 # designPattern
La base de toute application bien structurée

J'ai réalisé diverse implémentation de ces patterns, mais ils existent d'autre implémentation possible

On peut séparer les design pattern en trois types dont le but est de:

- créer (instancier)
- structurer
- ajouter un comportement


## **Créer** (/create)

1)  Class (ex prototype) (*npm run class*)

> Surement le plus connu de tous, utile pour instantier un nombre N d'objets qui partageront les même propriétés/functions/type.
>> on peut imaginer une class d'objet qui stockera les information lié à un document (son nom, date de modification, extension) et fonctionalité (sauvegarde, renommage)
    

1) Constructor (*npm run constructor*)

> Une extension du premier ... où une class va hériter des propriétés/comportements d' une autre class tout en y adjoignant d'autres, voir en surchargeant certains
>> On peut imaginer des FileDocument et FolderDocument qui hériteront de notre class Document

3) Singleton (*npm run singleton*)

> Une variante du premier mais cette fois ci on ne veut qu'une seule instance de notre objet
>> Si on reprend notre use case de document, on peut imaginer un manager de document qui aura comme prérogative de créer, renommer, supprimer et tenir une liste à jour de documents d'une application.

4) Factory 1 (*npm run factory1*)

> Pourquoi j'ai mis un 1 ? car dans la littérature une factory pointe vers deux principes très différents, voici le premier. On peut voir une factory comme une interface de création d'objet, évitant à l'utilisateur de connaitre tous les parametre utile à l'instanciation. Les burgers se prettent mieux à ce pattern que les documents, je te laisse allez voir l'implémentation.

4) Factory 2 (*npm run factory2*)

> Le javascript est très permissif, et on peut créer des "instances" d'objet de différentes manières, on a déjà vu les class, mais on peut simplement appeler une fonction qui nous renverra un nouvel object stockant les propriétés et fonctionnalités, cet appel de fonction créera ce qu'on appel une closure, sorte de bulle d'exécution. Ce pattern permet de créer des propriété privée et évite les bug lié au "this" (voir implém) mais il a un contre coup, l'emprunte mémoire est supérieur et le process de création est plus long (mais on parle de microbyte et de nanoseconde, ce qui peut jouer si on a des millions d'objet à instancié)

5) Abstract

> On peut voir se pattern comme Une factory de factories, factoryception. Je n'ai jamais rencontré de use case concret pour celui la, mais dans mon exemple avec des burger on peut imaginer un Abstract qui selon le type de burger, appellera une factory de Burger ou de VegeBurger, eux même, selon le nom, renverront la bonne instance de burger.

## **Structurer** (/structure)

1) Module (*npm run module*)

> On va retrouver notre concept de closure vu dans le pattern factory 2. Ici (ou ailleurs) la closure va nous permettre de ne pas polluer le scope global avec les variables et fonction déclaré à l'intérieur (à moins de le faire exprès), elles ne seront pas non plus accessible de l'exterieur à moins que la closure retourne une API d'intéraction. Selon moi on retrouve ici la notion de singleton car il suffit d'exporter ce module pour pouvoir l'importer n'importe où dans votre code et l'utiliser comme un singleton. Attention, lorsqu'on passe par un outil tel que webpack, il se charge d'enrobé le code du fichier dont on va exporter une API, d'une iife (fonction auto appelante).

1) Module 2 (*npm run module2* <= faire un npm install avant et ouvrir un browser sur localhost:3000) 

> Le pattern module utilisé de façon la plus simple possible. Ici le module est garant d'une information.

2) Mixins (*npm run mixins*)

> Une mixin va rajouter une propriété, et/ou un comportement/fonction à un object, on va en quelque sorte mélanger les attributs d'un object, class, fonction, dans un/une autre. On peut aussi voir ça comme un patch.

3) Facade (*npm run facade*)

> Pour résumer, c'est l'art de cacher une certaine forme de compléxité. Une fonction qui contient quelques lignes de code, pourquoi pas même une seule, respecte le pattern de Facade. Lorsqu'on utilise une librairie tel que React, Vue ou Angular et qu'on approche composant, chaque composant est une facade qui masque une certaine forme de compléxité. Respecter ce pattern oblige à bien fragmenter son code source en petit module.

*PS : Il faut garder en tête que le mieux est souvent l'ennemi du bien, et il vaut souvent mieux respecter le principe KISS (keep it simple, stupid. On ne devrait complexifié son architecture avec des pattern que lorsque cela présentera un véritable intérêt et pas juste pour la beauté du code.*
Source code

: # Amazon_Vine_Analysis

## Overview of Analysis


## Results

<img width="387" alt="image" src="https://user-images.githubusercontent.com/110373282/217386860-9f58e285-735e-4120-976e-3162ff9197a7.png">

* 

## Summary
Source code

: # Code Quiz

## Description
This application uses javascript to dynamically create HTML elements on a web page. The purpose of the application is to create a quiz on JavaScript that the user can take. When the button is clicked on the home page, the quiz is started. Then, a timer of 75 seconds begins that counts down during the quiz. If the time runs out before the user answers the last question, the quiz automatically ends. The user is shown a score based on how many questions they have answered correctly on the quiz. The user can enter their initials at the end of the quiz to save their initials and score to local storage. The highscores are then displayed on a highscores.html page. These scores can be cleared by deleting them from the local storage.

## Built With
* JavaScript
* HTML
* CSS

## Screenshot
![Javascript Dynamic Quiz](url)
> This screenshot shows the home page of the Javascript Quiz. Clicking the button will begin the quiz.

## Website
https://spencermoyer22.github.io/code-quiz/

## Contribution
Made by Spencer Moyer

□ □ □ □

What needs to be done — Please give the material above once more, unchanged.

Answer for this exercise —
 # designPattern
La base de toute application bien structurée

J'ai réalisé diverse implémentation de ces patterns, mais ils existent d'autre implémentation possible

On peut séparer les design pattern en trois types dont le but est de:

- créer (instancier)
- structurer
- ajouter un comportement


## **Créer** (/create)

1)  Class (ex prototype) (*npm run class*)

> Surement le plus connu de tous, utile pour instantier un nombre N d'objets qui partageront les même propriétés/functions/type.
>> on peut imaginer une class d'objet qui stockera les information lié à un document (son nom, date de modification, extension) et fonctionalité (sauvegarde, renommage)
    

1) Constructor (*npm run constructor*)

> Une extension du premier ... où une class va hériter des propriétés/comportements d' une autre class tout en y adjoignant d'autres, voir en surchargeant certains
>> On peut imaginer des FileDocument et FolderDocument qui hériteront de notre class Document

3) Singleton (*npm run singleton*)

> Une variante du premier mais cette fois ci on ne veut qu'une seule instance de notre objet
>> Si on reprend notre use case de document, on peut imaginer un manager de document qui aura comme prérogative de créer, renommer, supprimer et tenir une liste à jour de documents d'une application.

4) Factory 1 (*npm run factory1*)

> Pourquoi j'ai mis un 1 ? car dans la littérature une factory pointe vers deux principes très différents, voici le premier. On peut voir une factory comme une interface de création d'objet, évitant à l'utilisateur de connaitre tous les parametre utile à l'instanciation. Les burgers se prettent mieux à ce pattern que les documents, je te laisse allez voir l'implémentation.

4) Factory 2 (*npm run factory2*)

> Le javascript est très permissif, et on peut créer des "instances" d'objet de différentes manières, on a déjà vu les class, mais on peut simplement appeler une fonction qui nous renverra un nouvel object stockant les propriétés et fonctionnalités, cet appel de fonction créera ce qu'on appel une closure, sorte de bulle d'exécution. Ce pattern permet de créer des propriété privée et évite les bug lié au "this" (voir implém) mais il a un contre coup, l'emprunte mémoire est supérieur et le process de création est plus long (mais on parle de microbyte et de nanoseconde, ce qui peut jouer si on a des millions d'objet à instancié)

5) Abstract

> On peut voir se pattern comme Une factory de factories, factoryception. Je n'ai jamais rencontré de use case concret pour celui la, mais dans mon exemple avec des burger on peut imaginer un Abstract qui selon le type de burger, appellera une factory de Burger ou de VegeBurger, eux même, selon le nom, renverront la bonne instance de burger.

## **Structurer** (/structure)

1) Module (*npm run module*)

> On va retrouver notre concept de closure vu dans le pattern factory 2. Ici (ou ailleurs) la closure va nous permettre de ne pas polluer le scope global avec les variables et fonction déclaré à l'intérieur (à moins de le faire exprès), elles ne seront pas non plus accessible de l'exterieur à moins que la closure retourne une API d'intéraction. Selon moi on retrouve ici la notion de singleton car il suffit d'exporter ce module pour pouvoir l'importer n'importe où dans votre code et l'utiliser comme un singleton. Attention, lorsqu'on passe par un outil tel que webpack, il se charge d'enrobé le code du fichier dont on va exporter une API, d'une iife (fonction auto appelante).

1) Module 2 (*npm run module2* <= faire un npm install avant et ouvrir un browser sur localhost:3000) 

> Le pattern module utilisé de façon la plus simple possible. Ici le module est garant d'une information.

2) Mixins (*npm run mixins*)

> Une mixin va rajouter une propriété, et/ou un comportement/fonction à un object, on va en quelque sorte mélanger les attributs d'un object, class, fonction, dans un/une autre. On peut aussi voir ça comme un patch.

3) Facade (*npm run facade*)

> Pour résumer, c'est l'art de cacher une certaine forme de compléxité. Une fonction qui contient quelques lignes de code, pourquoi pas même une seule, respecte le pattern de Facade. Lorsqu'on utilise une librairie tel que React, Vue ou Angular et qu'on approche composant, chaque composant est une facade qui masque une certaine forme de compléxité. Respecter ce pattern oblige à bien fragmenter son code source en petit module.

*PS : Il faut garder en tête que le mieux est souvent l'ennemi du bien, et il vaut souvent mieux respecter le principe KISS (keep it simple, stupid. On ne devrait complexifié son architecture avec des pattern que lorsque cela présentera un véritable intérêt et pas juste pour la beauté du code.*
Source code

: # Amazon_Vine_Analysis

## Overview of Analysis


## Results

<img width="387" alt="image" src="https://user-images.githubusercontent.com/110373282/217386860-9f58e285-735e-4120-976e-3162ff9197a7.png">

* 

## Summary
Source code

: # Code Quiz

## Description
This application uses javascript to dynamically create HTML elements on a web page. The purpose of the application is to create a quiz on JavaScript that the user can take. When the button is clicked on the home page, the quiz is started. Then, a timer of 75 seconds begins that counts down during the quiz. If the time runs out before the user answers the last question, the quiz automatically ends. The user is shown a score based on how many questions they have answered correctly on the quiz. The user can enter their initials at the end of the quiz to save their initials and score to local storage. The highscores are then displayed on a highscores.html page. These scores can be cleared by deleting them from the local storage.

## Built With
* JavaScript
* HTML
* CSS

## Screenshot
![Javascript Dynamic Quiz](url)
> This screenshot shows the home page of the Javascript Quiz. Clicking the button will begin the quiz.

## Website
https://spencermoyer22.github.io/code-quiz/

## Contribution
Made by Spencer Moyer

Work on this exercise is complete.